Outgoing Police Commissioner Andrew Coster says he has been misunderstood at times during his tenure as the country’s top cop — adding that law and order policy is too complex to be distilled into “media-sized soundbites”.
In a wide-ranging Q+A interview ahead of his departure, the commissioner emphasised the need for a “balanced” approach — which he said he brought but hadn’t always resonated with everyone — and that there needed to be a “nuanced” debate over policing.
“I bring a very balanced approach to my role and to what we do inside of police,” he said.
“I recognise the many responses, that I have spoken to, don’t necessarily resonate in terms of a simple view of policing, but often what we need is a simple response, and we bring it.”

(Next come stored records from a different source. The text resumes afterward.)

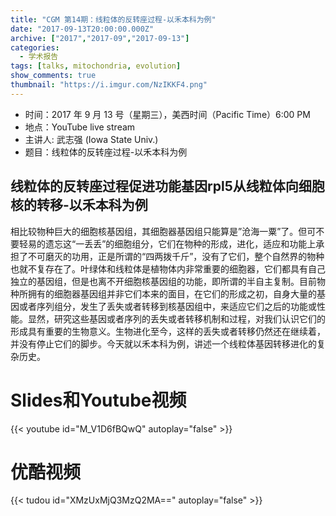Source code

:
 ```yaml
---
title: "CGM 第14期：线粒体的反转座过程-以禾本科为例"
date: "2017-09-13T20:00:00.000Z"
archive: ["2017","2017-09","2017-09-13"]
categories:
  - 学术报告
tags: [talks, mitochondria, evolution]
show_comments: true
thumbnail: "https://i.imgur.com/NzIKKF4.png"
---
```


- 时间：2017 年 9 月 13 号（星期三），美西时间（Pacific Time）6:00 PM
- 地点：YouTube live stream 
- 主讲人: 武志强 (Iowa State Univ.)
- 题目：线粒体的反转座过程-以禾本科为例

## 线粒体的反转座过程促进功能基因rpl5从线粒体向细胞核的转移-以禾本科为例


相比较物种巨大的细胞核基因组，其细胞器基因组只能算是”沧海一粟”了。但可不要轻易的遗忘这“一丢丢”的细胞组分，它们在物种的形成，进化，适应和功能上承担了不可磨灭的功用，正是所谓的“四两拨千斤”，没有了它们，整个自然界的物种也就不复存在了。叶绿体和线粒体是植物体内非常重要的细胞器，它们都具有自己独立的基因组，但是也离不开细胞核基因组的功能，即所谓的半自主复制。目前物种所拥有的细胞器基因组并非它们本来的面目，在它们的形成之初，自身大量的基因或者序列组分，发生了丢失或者转移到核基因组中，来适应它们之后的功能或性能。显然，研究这些基因或者序列的丢失或者转移机制和过程，对我们认识它们的形成具有重要的生物意义。生物进化至今，这样的丢失或者转移仍然还在继续着，并没有停止它们的脚步。今天就以禾本科为例，讲述一个线粒体基因转移进化的复杂历史。

# Slides和Youtube视频

{{< youtube id="M_V1D6fBQwQ" autoplay="false" >}}

# 优酷视频

{{< tudou id="XMzUxMjQ3MzQ2MA==" autoplay="false" >}}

He added: “Policing has to respond to the full spectrum of the problems that we face. Sometimes an enforcement response is exactly what’s required.
“People need to know that when they offend, a consequence will follow.
“At the same time, if you want to address the long-term problems in our community, things like youth offending and the disproportionate rate of that — things like family violence — then you have to be able to look at the underlying aspects of that.”
Coster will take up a new job as chief executive of the Government’s Social Investment Agency, leaving police five months before he was due to finish his term.
Over his four-year time on the job, the commissioner had been on the receiving end of criticism that he didn’t do enough to crack down on crime. Former National leader Simon Bridges labelled him a “wokester”, while other critics derided him as “Cuddles Coster”.
Coalition Government parties, which ran on law and order issues during last year’s election campaign, have brought what they say has been a “tough on crime” approach instead.
Coster said he wasn’t shoulder-tapped for his new job at the Social Investment Agency, and that he applied for it after he decided not to to renew his term as commissioner.
Coster’s most important takeaway from commissioner job
One challenge in the public debate about policing was that crime was now more prominent than ever, Coster suggested, while “statistics surrounding crime don’t get” as much attention. He said it was his “most important” takeaway from being in the top job.
Kiwis’ perception of their personal safety has deteriorated since 2018, despite several measures of violent crime going down overall in that time.
Addressing the statistics, Coster said: “People are more fearful of crime than they’ve ever been, but the facts of crime don’t necessarily support that fear.
“We used to read about crime the next day in the newspaper. You might have had a photo of a crime scene, and that was about it.
“Today we see crimes in real-time, high-resolution video through social media. It’s very hard for us to recognise that one could be the same as the other, or less than the other.
“The statistics surrounding crime don’t get that much examination, in all honesty, and certainly not the full picture through a survey, as the one you’ve mentioned.
“It’s a challenge in our public discourse.”
Coster added: “You can be doing all of the right things to shift actual safety, but we do need to think about the way people are perceiving and receiving.”
Asked how he characterised the political discourse on law and order, Coster brought up growing political polarisation around the world. He added that the countries he believed were doing better than New Zealand were Sweden, Denmark and Norway.
The Police Commissioner said there was “actually a lot of evidence about what works with crime”, but that “soundbites” on the issue didn’t cut it.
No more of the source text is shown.